▸ Problem
Take the entries below and reproduce exactly the portion that begins at the line containing "大阪是西日本的中心都市，以其獨特的文化、美食和友善的人民而聞名。" and ends at the line containing "rite a script that creates", keeping both ends, dropping pictures, and adding nothing else.

(Entries supplied Opens)

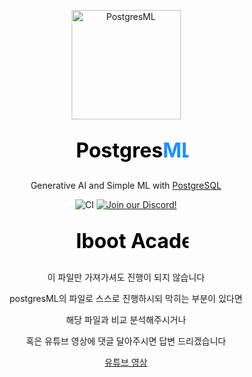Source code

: <p align="center">
  <a href="https://postgresml.org/">
    <img src="https://postgresml.org/dashboard/static/images/owl_gradient.svg" width="175" alt="PostgresML">
  </a>
</p>
  
<h2 align="center">
  <a href="https://postgresml.org/">
    <svg version="1.1"
        xmlns="http://www.w3.org/2000/svg"
        xmlns:xlink="http://www.w3.org/1999/xlink"
        width="200" height="50"
    >
        <text font-size="32" x="20" y="32">
            <tspan fill="white" style="mix-blend-mode: difference;">Postgres</tspan><tspan fill="dodgerblue">ML</tspan>
        </text>
    </svg>
  </a>
</h2>

<p align="center">
    Generative AI and Simple ML with 
    <a href="https://www.postgresql.org/" target="_blank">PostgreSQL</a>
</p>

<p align="center">
    <img alt="CI" src="https://github.com/postgresml/postgresml/actions/workflows/ci.yml/badge.svg" />
    <a href="https://discord.gg/DmyJP3qJ7U" target="_blank">
        <img src="https://img.shields.io/discord/1013868243036930099" alt="Join our Discord!" />
    </a>
</p>

<h2 align="center">
  <a href="https://www.facebook.com/itspool/">
    <svg version="1.1"
        xmlns="http://www.w3.org/2000/svg"
        xmlns:xlink="http://www.w3.org/1999/xlink"
        width="200" height="50"
    >
        <text font-size="32" x="20" y="32">
            <tspan fill="white" style="mix-blend-mode: difference;">Iboot Academy</tspan>
        </text>
    </svg>
  </a>
</h2>

<p align="center">
    이 파일만 가져가셔도 진행이 되지 않습니다
</p>
<p align="center">
    postgresML의 파일로 스스로 진행하시되 막히는 부분이 있다면 
</p>

<p align="center">
    해당 파일과 비교 분석해주시거나
</p>

<p align="center">
    혹은 유튜브 영상에 댓글 달아주시면 답변 드리겠습니다
</p>

<p align="center">
    <a href="https://youtu.be/8eWFXb8PxII?si=r9YegD2Rq3V2pMCO" target="_blank">유튜브 영상</a>
</p>
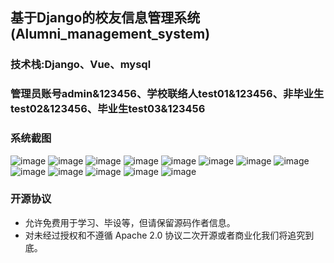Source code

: ## 基于Django的校友信息管理系统(Alumni_management_system)
### 技术栈:Django、Vue、mysql
### 管理员账号admin&123456、学校联络人test01&123456、非毕业生test02&123456、毕业生test03&123456
### 系统截图
![image](https://github.com/user-attachments/assets/a46be101-9e25-40d7-8142-524343224b50)
![image](https://github.com/user-attachments/assets/a6a27bb5-af20-4680-a232-090146ece1c8)
![image](https://github.com/user-attachments/assets/01a99c8b-a432-4a27-a433-20983e967a7f)
![image](https://github.com/user-attachments/assets/7a5c8ecd-faa3-4db0-b775-02d32a760b72)
![image](https://github.com/user-attachments/assets/b6114c02-16cd-4048-9ac6-41b2e45e77d5)
![image](https://github.com/user-attachments/assets/fcc2c2d0-44b6-488f-8563-76a1af98a619)
![image](https://github.com/user-attachments/assets/370b4918-13f3-41e0-b524-396ec9609d2f)
![image](https://github.com/user-attachments/assets/019e5b10-cb17-43f3-90cc-aabbd514a337)
![image](https://github.com/user-attachments/assets/22c42fd7-f391-4558-8900-8c0d970e2ccf)
![image](https://github.com/user-attachments/assets/0b5fbd52-ff17-4a20-8400-2a1382bfff1a)
![image](https://github.com/user-attachments/assets/b7e143f9-fd96-4336-95ec-fc4f3b9f9577)
![image](https://github.com/user-attachments/assets/8f4bdaee-fa14-48ad-90c8-ad2a1024d969)
![image](https://github.com/user-attachments/assets/0bd6736c-bbac-40fc-8e21-05b63cd608fe)
### 开源协议
- 允许免费用于学习、毕设等，但请保留源码作者信息。
- 对未经过授权和不遵循 Apache 2.0 协议二次开源或者商业化我们将追究到底。
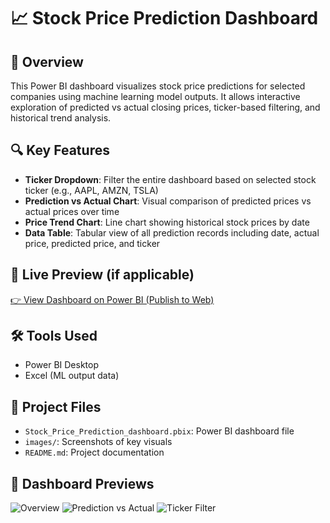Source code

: # 📈 Stock Price Prediction Dashboard

## 📌 Overview
This Power BI dashboard visualizes stock price predictions for selected companies using machine learning model outputs. It allows interactive exploration of predicted vs actual closing prices, ticker-based filtering, and historical trend analysis.

## 🔍 Key Features
- **Ticker Dropdown**: Filter the entire dashboard based on selected stock ticker (e.g., AAPL, AMZN, TSLA)
- **Prediction vs Actual Chart**: Visual comparison of predicted prices vs actual prices over time
- **Price Trend Chart**: Line chart showing historical stock prices by date
- **Data Table**: Tabular view of all prediction records including date, actual price, predicted price, and ticker

## 📎 Live Preview (if applicable)
[👉 View Dashboard on Power BI (Publish to Web)](https://app.powerbi.com/reportEmbed?reportId=2d3b1ef6-1b78-45af-8d58-372c902f3f3f&autoAuth=true&ctid=a8eec281-aaa3-4dae-ac9b-9a398b9215e7)

## 🛠 Tools Used
- Power BI Desktop
- Excel (ML output data)

## 📁 Project Files
- `Stock_Price_Prediction_dashboard.pbix`: Power BI dashboard file
- `images/`: Screenshots of key visuals
- `README.md`: Project documentation

## 📸 Dashboard Previews

![Overview](images/overview.png)
![Prediction vs Actual](images/prediction-vs-actual.png)
![Ticker Filter](images/ticker-analysis.png)
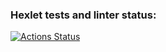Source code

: ### Hexlet tests and linter status:
[![Actions Status](https://github.com/samkleo/java-project-lvl1/workflows/hexlet-check/badge.svg)](https://github.com/samkleo/java-project-lvl1/actions)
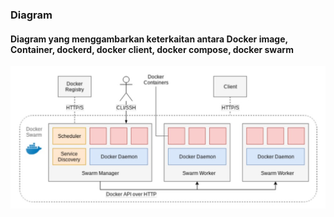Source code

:### Diagram

#### Diagram yang menggambarkan keterkaitan antara Docker image, Container, dockerd, docker client, docker compose, docker swarm

![01](./img/diagram.jpg)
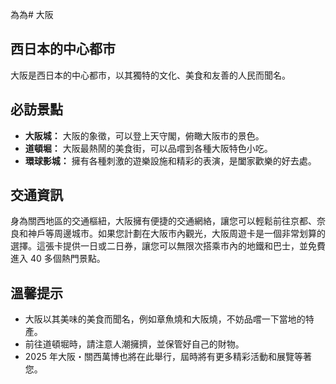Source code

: 為為# 大阪

## 西日本的中心都市

大阪是西日本的中心都市，以其獨特的文化、美食和友善的人民而聞名。

## 必訪景點

- **大阪城：** 大阪的象徵，可以登上天守閣，俯瞰大阪市的景色。
- **道頓堀：** 大阪最熱鬧的美食街，可以品嚐到各種大阪特色小吃。
- **環球影城：** 擁有各種刺激的遊樂設施和精彩的表演，是闔家歡樂的好去處。

## 交通資訊

身為關西地區的交通樞紐，大阪擁有便捷的交通網絡，讓您可以輕鬆前往京都、奈良和神戶等周邊城市。如果您計劃在大阪市內觀光，大阪周遊卡是一個非常划算的選擇。這張卡提供一日或二日券，讓您可以無限次搭乘市內的地鐵和巴士，並免費進入 40 多個熱門景點。

## 溫馨提示

- 大阪以其美味的美食而聞名，例如章魚燒和大阪燒，不妨品嚐一下當地的特產。
- 前往道頓堀時，請注意人潮擁擠，並保管好自己的財物。
- 2025 年大阪・關西萬博也將在此舉行，屆時將有更多精彩活動和展覽等著您。
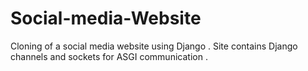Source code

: # Social-media-Website
Cloning of  a social media website using Django . Site contains Django channels and sockets for ASGI communication .
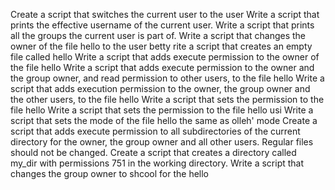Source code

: Create a script that switches the current user to the user 
Write a script that prints the effective username of the current user.
Write a script that prints all the groups the current user is part of.
Write a script that changes the owner of the file hello to the user betty
rite a script that creates an empty file called hello
Write a script that adds execute permission to the owner of the file hello
Write a script that adds execute permission to the owner and the group owner, and read permission to other users, to the file hello
Write a script that adds execution permission to the owner, the group owner and the other users, to the file hello
Write a script that sets the permission to the file hello
Write a script that sets the permission to the file hello usi
Write a script that sets the mode of the file hello the same as olleh' mode
Create a script that adds execute permission to all subdirectories of the current directory for the owner, the group owner and all other users. Regular files should not be changed.
Create a script that creates a directory called my_dir with permissions 751 in the working directory.
Write a script that changes the group owner to shcool for the hello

(Entries supplied Closes)

▸ Completed task
大阪是西日本的中心都市，以其獨特的文化、美食和友善的人民而聞名。

## 必訪景點

- **大阪城：** 大阪的象徵，可以登上天守閣，俯瞰大阪市的景色。
- **道頓堀：** 大阪最熱鬧的美食街，可以品嚐到各種大阪特色小吃。
- **環球影城：** 擁有各種刺激的遊樂設施和精彩的表演，是闔家歡樂的好去處。

## 交通資訊

身為關西地區的交通樞紐，大阪擁有便捷的交通網絡，讓您可以輕鬆前往京都、奈良和神戶等周邊城市。如果您計劃在大阪市內觀光，大阪周遊卡是一個非常划算的選擇。這張卡提供一日或二日券，讓您可以無限次搭乘市內的地鐵和巴士，並免費進入 40 多個熱門景點。

## 溫馨提示

- 大阪以其美味的美食而聞名，例如章魚燒和大阪燒，不妨品嚐一下當地的特產。
- 前往道頓堀時，請注意人潮擁擠，並保管好自己的財物。
- 2025 年大阪・關西萬博也將在此舉行，屆時將有更多精彩活動和展覽等著您。
Source code

: # Social-media-Website
Cloning of  a social media website using Django . Site contains Django channels and sockets for ASGI communication .
Source code

: Create a script that switches the current user to the user 
Write a script that prints the effective username of the current user.
Write a script that prints all the groups the current user is part of.
Write a script that changes the owner of the file hello to the user betty
rite a script that creates an empty file called hello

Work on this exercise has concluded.